(Items from a dataset)
============================================================
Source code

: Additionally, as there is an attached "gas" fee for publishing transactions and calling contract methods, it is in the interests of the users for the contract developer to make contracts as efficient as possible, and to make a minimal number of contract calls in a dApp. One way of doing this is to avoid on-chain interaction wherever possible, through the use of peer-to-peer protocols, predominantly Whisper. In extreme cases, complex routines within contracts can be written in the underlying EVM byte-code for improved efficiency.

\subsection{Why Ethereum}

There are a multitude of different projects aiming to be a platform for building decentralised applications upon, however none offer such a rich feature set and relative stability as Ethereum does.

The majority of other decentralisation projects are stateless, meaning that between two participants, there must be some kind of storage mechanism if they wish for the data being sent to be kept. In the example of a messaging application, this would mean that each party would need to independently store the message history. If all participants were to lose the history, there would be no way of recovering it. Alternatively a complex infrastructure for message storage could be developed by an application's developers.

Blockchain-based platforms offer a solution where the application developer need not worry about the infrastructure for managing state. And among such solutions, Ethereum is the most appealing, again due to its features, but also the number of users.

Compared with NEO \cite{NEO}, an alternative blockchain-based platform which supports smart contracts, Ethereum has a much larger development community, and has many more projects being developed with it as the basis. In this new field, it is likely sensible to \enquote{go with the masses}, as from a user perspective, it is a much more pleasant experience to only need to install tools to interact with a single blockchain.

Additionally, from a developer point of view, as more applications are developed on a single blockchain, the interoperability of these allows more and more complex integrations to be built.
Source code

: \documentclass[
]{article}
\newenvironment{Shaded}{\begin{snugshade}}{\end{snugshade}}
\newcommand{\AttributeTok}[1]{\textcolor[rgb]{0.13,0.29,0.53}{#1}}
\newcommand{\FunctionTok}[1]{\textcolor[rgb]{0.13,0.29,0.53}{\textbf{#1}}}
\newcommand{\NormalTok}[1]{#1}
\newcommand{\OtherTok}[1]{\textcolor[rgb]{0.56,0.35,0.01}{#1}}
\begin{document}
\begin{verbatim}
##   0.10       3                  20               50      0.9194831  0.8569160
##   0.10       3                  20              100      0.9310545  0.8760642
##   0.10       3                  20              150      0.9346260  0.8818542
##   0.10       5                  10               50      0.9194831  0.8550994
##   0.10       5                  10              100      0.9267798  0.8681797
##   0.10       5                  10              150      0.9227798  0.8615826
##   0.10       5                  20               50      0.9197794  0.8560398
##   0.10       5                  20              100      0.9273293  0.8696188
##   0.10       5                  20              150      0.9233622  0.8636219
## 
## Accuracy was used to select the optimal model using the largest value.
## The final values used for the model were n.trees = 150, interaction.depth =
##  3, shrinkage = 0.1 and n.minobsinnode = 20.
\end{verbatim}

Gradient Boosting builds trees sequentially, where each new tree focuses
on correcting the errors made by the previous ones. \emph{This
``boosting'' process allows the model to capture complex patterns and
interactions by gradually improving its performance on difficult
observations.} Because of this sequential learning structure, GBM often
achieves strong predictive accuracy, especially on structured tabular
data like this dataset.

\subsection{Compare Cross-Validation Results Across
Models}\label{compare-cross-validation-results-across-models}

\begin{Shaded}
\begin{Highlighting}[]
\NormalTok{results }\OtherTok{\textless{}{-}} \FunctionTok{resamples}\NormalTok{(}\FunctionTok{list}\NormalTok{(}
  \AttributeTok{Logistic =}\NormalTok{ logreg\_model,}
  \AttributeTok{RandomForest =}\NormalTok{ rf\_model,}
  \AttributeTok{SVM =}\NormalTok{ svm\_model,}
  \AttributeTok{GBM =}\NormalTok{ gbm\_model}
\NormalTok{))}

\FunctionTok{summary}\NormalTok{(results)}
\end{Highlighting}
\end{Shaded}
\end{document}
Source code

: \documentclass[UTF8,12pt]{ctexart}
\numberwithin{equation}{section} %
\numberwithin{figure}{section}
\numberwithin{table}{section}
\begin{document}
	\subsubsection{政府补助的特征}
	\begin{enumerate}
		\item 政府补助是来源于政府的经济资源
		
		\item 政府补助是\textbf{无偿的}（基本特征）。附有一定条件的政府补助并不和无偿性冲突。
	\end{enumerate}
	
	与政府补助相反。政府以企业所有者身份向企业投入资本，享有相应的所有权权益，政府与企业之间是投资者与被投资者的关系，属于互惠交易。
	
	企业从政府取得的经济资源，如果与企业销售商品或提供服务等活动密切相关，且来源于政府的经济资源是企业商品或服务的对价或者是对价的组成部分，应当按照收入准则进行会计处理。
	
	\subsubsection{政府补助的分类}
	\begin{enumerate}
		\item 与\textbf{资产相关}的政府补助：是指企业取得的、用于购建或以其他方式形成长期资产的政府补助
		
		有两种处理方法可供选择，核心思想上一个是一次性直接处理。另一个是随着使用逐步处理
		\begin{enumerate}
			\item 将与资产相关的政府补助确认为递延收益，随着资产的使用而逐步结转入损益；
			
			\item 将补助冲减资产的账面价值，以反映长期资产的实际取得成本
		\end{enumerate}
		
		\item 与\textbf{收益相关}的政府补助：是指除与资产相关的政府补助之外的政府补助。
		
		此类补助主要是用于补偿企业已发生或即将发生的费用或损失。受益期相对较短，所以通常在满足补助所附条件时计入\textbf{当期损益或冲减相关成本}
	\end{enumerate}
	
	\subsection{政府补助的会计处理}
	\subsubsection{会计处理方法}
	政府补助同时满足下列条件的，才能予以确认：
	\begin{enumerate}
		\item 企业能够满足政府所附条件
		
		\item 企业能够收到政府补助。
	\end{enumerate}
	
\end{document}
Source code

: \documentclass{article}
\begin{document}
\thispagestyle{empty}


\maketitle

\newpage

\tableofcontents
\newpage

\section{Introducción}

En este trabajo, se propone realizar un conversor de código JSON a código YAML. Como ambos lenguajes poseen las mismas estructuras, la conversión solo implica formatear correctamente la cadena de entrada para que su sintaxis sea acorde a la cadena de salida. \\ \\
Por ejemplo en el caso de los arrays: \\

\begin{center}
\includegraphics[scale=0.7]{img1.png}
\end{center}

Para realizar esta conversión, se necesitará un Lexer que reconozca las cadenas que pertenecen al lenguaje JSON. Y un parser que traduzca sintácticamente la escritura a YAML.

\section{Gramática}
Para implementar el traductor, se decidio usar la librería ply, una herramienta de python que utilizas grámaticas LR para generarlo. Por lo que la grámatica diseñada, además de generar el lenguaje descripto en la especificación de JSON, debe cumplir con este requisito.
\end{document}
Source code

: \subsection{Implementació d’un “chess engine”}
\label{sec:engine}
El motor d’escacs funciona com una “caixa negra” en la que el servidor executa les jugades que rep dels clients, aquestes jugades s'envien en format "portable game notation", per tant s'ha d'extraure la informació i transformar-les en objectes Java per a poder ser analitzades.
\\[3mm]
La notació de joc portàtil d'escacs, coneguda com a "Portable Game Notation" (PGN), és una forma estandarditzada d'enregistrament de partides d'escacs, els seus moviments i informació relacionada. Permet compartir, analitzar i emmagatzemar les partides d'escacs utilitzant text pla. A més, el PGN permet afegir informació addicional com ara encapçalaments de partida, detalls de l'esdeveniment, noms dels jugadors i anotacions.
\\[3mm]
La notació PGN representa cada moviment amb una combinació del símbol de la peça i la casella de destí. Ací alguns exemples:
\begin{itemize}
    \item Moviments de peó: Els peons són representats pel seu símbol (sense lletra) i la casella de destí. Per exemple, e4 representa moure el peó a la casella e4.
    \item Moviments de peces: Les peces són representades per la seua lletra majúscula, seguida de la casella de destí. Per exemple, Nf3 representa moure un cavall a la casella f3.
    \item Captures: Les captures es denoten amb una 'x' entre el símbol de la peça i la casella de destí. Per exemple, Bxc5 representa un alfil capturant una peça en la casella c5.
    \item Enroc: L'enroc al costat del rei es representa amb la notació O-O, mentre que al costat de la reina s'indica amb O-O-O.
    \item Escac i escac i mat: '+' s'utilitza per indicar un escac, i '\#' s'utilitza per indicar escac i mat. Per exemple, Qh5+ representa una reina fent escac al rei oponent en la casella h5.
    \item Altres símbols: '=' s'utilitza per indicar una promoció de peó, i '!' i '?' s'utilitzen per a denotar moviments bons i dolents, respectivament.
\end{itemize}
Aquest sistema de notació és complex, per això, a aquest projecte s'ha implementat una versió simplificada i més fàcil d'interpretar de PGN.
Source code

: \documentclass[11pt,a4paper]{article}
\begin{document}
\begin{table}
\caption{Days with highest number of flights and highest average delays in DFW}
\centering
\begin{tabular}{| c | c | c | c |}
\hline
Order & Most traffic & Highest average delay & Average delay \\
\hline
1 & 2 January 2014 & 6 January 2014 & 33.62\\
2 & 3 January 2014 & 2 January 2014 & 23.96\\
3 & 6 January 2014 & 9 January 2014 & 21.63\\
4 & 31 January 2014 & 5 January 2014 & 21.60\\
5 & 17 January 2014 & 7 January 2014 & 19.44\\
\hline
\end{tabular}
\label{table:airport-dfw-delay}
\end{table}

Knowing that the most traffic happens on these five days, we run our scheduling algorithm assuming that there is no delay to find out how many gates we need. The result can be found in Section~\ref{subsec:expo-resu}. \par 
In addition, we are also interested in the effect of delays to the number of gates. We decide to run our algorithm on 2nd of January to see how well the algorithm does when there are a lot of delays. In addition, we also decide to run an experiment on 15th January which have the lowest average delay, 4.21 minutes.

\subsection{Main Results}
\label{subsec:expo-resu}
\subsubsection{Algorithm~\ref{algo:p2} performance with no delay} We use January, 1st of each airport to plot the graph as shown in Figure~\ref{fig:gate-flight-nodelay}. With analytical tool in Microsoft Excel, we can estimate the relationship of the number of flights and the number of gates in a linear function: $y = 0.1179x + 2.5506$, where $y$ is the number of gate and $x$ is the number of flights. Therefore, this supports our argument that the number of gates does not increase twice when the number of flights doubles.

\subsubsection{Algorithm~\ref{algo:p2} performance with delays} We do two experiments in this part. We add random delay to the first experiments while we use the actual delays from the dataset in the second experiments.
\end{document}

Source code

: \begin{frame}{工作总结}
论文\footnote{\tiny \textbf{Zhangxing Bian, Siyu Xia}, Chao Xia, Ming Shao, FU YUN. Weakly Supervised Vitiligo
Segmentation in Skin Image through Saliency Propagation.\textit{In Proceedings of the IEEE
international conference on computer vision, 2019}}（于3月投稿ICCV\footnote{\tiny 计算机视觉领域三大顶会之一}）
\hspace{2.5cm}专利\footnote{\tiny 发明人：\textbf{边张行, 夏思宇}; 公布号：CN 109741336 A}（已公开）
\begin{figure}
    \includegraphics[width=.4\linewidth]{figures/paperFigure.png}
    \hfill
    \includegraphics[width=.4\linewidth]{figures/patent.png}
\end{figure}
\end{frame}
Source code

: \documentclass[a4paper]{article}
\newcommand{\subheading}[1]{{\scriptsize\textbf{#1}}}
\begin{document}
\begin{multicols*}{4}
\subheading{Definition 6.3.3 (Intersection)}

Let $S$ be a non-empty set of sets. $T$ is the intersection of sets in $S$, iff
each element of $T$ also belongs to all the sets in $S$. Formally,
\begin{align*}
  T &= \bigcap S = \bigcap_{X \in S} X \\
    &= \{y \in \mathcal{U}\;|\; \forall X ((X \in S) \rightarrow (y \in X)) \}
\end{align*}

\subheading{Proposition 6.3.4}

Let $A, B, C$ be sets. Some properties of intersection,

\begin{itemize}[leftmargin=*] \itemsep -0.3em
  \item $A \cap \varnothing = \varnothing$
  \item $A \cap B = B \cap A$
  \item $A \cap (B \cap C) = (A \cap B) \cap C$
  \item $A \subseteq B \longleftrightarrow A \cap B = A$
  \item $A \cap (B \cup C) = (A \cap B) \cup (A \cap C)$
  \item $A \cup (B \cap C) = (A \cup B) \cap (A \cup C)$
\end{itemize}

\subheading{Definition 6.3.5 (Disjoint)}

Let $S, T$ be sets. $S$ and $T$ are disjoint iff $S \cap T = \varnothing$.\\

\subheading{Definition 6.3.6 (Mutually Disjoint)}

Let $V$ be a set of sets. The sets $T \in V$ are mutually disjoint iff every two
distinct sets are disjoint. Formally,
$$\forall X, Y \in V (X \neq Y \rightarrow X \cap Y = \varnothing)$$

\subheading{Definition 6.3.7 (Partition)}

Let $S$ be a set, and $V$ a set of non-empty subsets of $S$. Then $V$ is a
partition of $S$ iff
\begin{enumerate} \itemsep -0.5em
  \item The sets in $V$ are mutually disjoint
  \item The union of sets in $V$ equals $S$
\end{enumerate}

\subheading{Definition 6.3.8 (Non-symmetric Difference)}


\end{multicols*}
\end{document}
============================================================
Exercise brief: Identify each line in the records above containing the word "indicar"; copy those lines.

Task answer:
    \item Escac i escac i mat: '+' s'utilitza per indicar un escac, i '\#' s'utilitza per indicar escac i mat. Per exemple, Qh5+ representa una reina fent escac al rei oponent en la casella h5.
    \item Altres símbols: '=' s'utilitza per indicar una promoció de peó, i '!' i '?' s'utilitzen per a denotar moviments bons i dolents, respectivament.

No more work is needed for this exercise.